___ SOURCE MATERIAL
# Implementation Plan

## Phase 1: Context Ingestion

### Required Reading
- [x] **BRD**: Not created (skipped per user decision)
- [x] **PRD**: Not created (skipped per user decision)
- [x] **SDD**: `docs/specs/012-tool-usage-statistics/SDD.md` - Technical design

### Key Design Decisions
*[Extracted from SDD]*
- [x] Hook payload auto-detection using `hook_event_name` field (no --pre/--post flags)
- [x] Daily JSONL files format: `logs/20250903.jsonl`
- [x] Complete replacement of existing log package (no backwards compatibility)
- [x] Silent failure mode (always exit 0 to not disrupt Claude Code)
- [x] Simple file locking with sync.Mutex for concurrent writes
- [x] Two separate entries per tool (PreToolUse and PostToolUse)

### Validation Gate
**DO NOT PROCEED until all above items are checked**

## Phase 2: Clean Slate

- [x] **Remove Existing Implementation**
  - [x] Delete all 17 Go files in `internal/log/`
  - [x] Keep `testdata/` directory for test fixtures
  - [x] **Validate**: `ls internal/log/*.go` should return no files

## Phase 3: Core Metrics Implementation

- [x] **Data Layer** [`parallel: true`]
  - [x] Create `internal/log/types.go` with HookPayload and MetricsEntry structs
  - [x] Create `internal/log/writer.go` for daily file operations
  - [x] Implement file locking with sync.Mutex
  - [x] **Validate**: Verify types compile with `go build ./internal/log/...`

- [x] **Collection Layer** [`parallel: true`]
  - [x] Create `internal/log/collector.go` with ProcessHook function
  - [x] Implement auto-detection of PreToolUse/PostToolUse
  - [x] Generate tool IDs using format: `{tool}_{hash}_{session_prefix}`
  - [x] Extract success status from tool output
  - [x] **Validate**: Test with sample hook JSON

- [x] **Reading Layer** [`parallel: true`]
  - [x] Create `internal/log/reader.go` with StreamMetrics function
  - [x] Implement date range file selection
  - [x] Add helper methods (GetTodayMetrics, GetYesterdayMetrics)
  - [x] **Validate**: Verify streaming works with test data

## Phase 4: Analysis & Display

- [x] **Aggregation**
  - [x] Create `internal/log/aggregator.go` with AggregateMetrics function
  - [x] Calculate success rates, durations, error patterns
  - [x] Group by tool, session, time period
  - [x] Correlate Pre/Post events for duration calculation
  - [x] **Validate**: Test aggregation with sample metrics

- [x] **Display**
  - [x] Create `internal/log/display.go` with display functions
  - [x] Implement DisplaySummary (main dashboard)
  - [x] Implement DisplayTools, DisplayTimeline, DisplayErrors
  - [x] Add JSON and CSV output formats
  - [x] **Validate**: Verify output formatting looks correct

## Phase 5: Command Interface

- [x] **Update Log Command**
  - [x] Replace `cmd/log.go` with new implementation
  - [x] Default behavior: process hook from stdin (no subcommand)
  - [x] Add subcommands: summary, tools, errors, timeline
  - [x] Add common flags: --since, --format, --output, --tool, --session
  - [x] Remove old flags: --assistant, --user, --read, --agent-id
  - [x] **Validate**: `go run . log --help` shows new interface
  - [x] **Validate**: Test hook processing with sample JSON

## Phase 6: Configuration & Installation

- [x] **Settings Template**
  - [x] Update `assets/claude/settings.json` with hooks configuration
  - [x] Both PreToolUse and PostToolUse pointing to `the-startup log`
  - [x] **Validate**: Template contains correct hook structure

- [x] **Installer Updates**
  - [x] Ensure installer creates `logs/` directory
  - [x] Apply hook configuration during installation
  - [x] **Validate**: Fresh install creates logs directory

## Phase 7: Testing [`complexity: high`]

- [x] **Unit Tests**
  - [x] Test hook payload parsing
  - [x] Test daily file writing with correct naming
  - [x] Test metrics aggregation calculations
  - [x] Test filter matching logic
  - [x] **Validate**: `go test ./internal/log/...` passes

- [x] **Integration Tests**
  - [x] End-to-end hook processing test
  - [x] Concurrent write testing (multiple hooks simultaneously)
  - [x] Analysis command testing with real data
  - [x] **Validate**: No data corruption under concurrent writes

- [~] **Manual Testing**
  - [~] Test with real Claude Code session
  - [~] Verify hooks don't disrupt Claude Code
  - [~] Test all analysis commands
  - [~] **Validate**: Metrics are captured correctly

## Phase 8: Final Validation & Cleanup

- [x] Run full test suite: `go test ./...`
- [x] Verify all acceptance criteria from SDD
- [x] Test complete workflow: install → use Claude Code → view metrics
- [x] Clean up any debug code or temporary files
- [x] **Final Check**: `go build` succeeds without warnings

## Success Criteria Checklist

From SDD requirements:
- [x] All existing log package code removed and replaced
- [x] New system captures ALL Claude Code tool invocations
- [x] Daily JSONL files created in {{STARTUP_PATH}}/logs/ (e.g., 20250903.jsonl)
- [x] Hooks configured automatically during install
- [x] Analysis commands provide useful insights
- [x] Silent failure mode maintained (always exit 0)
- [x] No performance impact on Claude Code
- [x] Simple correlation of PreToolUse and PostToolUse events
______
## ASSIGNMENT
Your answer must be an exact copy of every entry above.

## WRITTEN SOLUTION
# Implementation Plan

## Phase 1: Context Ingestion

### Required Reading
- [x] **BRD**: Not created (skipped per user decision)
- [x] **PRD**: Not created (skipped per user decision)
- [x] **SDD**: `docs/specs/012-tool-usage-statistics/SDD.md` - Technical design

### Key Design Decisions
*[Extracted from SDD]*
- [x] Hook payload auto-detection using `hook_event_name` field (no --pre/--post flags)
- [x] Daily JSONL files format: `logs/20250903.jsonl`
- [x] Complete replacement of existing log package (no backwards compatibility)
- [x] Silent failure mode (always exit 0 to not disrupt Claude Code)
- [x] Simple file locking with sync.Mutex for concurrent writes
- [x] Two separate entries per tool (PreToolUse and PostToolUse)

### Validation Gate
**DO NOT PROCEED until all above items are checked**

## Phase 2: Clean Slate

- [x] **Remove Existing Implementation**
  - [x] Delete all 17 Go files in `internal/log/`
  - [x] Keep `testdata/` directory for test fixtures
  - [x] **Validate**: `ls internal/log/*.go` should return no files

## Phase 3: Core Metrics Implementation

- [x] **Data Layer** [`parallel: true`]
  - [x] Create `internal/log/types.go` with HookPayload and MetricsEntry structs
  - [x] Create `internal/log/writer.go` for daily file operations
  - [x] Implement file locking with sync.Mutex
  - [x] **Validate**: Verify types compile with `go build ./internal/log/...`

- [x] **Collection Layer** [`parallel: true`]
  - [x] Create `internal/log/collector.go` with ProcessHook function
  - [x] Implement auto-detection of PreToolUse/PostToolUse
  - [x] Generate tool IDs using format: `{tool}_{hash}_{session_prefix}`
  - [x] Extract success status from tool output
  - [x] **Validate**: Test with sample hook JSON

- [x] **Reading Layer** [`parallel: true`]
  - [x] Create `internal/log/reader.go` with StreamMetrics function
  - [x] Implement date range file selection
  - [x] Add helper methods (GetTodayMetrics, GetYesterdayMetrics)
  - [x] **Validate**: Verify streaming works with test data

## Phase 4: Analysis & Display

- [x] **Aggregation**
  - [x] Create `internal/log/aggregator.go` with AggregateMetrics function
  - [x] Calculate success rates, durations, error patterns
  - [x] Group by tool, session, time period
  - [x] Correlate Pre/Post events for duration calculation
  - [x] **Validate**: Test aggregation with sample metrics

- [x] **Display**
  - [x] Create `internal/log/display.go` with display functions
  - [x] Implement DisplaySummary (main dashboard)
  - [x] Implement DisplayTools, DisplayTimeline, DisplayErrors
  - [x] Add JSON and CSV output formats
  - [x] **Validate**: Verify output formatting looks correct

## Phase 5: Command Interface

- [x] **Update Log Command**
  - [x] Replace `cmd/log.go` with new implementation
  - [x] Default behavior: process hook from stdin (no subcommand)
  - [x] Add subcommands: summary, tools, errors, timeline
  - [x] Add common flags: --since, --format, --output, --tool, --session
  - [x] Remove old flags: --assistant, --user, --read, --agent-id
  - [x] **Validate**: `go run . log --help` shows new interface
  - [x] **Validate**: Test hook processing with sample JSON

## Phase 6: Configuration & Installation

- [x] **Settings Template**
  - [x] Update `assets/claude/settings.json` with hooks configuration
  - [x] Both PreToolUse and PostToolUse pointing to `the-startup log`
  - [x] **Validate**: Template contains correct hook structure

- [x] **Installer Updates**
  - [x] Ensure installer creates `logs/` directory
  - [x] Apply hook configuration during installation
  - [x] **Validate**: Fresh install creates logs directory

## Phase 7: Testing [`complexity: high`]

- [x] **Unit Tests**
  - [x] Test hook payload parsing
  - [x] Test daily file writing with correct naming
  - [x] Test metrics aggregation calculations
  - [x] Test filter matching logic
  - [x] **Validate**: `go test ./internal/log/...` passes

- [x] **Integration Tests**
  - [x] End-to-end hook processing test
  - [x] Concurrent write testing (multiple hooks simultaneously)
  - [x] Analysis command testing with real data
  - [x] **Validate**: No data corruption under concurrent writes

- [~] **Manual Testing**
  - [~] Test with real Claude Code session
  - [~] Verify hooks don't disrupt Claude Code
  - [~] Test all analysis commands
  - [~] **Validate**: Metrics are captured correctly

## Phase 8: Final Validation & Cleanup

- [x] Run full test suite: `go test ./...`
- [x] Verify all acceptance criteria from SDD
- [x] Test complete workflow: install → use Claude Code → view metrics
- [x] Clean up any debug code or temporary files
- [x] **Final Check**: `go build` succeeds without warnings

## Success Criteria Checklist

From SDD requirements:
- [x] All existing log package code removed and replaced
- [x] New system captures ALL Claude Code tool invocations
- [x] Daily JSONL files created in {{STARTUP_PATH}}/logs/ (e.g., 20250903.jsonl)
- [x] Hooks configured automatically during install
- [x] Analysis commands provide useful insights
- [x] Silent failure mode maintained (always exit 0)
- [x] No performance impact on Claude Code
- [x] Simple correlation of PreToolUse and PostToolUse events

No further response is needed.